Dated as of October 2, 2009

to

5-YEAR REVOLVING CREDIT AGREEMENT

Dated as of October 19, 2007

THIS AMENDMENT NO. 1 (“ Amendment ”) is made as of October 2, 2009 by and among Zep Inc., a Delaware corporation (the “ Company ”), Acuity Specialty Products, Inc., a Georgia corporation (“ ASP ”, and together with the Company, collectively “ Borrowers ”), the financial institutions listed on the signature pages hereof and JPMorgan Chase Bank, National Association, as Administrative Agent (the “ Administrative Agent ”), under that certain 5-Year Revolving Credit Agreement dated as of October 19, 2007 by and among the Borrowers, the Lenders and the Administrative Agent (the “ Credit Agreement ”). Capitalized terms used herein and not otherwise defined herein shall have the respective meanings given to them in the Credit Agreement.

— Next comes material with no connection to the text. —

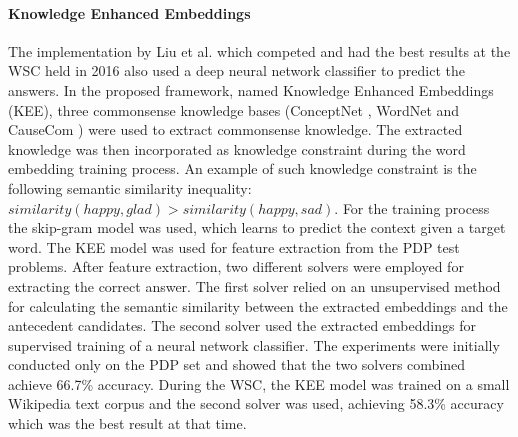 \paragraph{Knowledge Enhanced Embeddings}
The implementation by Liu et al. \cite{DBLP:journals/corr/LiuJLZWH16} which competed and had the best results at the WSC held in 2016 also used a deep neural network classifier to predict the answers. In the proposed framework, named Knowledge Enhanced Embeddings (KEE), three commonsense knowledge bases (ConceptNet \cite{articleC}, WordNet \cite{DBLP:journals/cacm/Miller95} and CauseCom \cite{DBLP:journals/corr/Liu0LWH16}) were used to extract commonsense knowledge. The extracted knowledge was then incorporated as knowledge constraint during the word embedding training process. An example of such knowledge constraint is the following semantic similarity inequality: $similarity(happy,glad) > similarity(happy,sad)$. For the training process the skip-gram model \cite{DBLP:journals/corr/abs-1301-3781} was used, which learns to predict the context given a target word. The KEE model was used for feature extraction from the PDP test problems. After feature extraction, two different solvers were employed for extracting the correct answer. The first solver relied on an unsupervised method for calculating the semantic similarity between the extracted embeddings and the antecedent candidates. The second solver used the extracted embeddings for supervised training of a neural network classifier. The experiments were initially conducted only on the PDP set and showed that the two solvers combined achieve 66.7\% accuracy. During the WSC, the KEE model was trained on a small Wikipedia text corpus and the second solver was used, achieving 58.3\% accuracy which was the best result at that time.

WHEREAS, the Borrowers, the Lenders party hereto and the Administrative Agent have agreed to amend the Credit Agreement on the terms and conditions set forth herein;

NOW, THEREFORE, in consideration of the premises set forth above, the terms and conditions contained herein, and other good and valuable consideration, the receipt and sufficiency of which are hereby acknowledged, the Borrowers, the Lenders party hereto and the Administrative Agent have agreed to the following amendments to the Credit Agreement.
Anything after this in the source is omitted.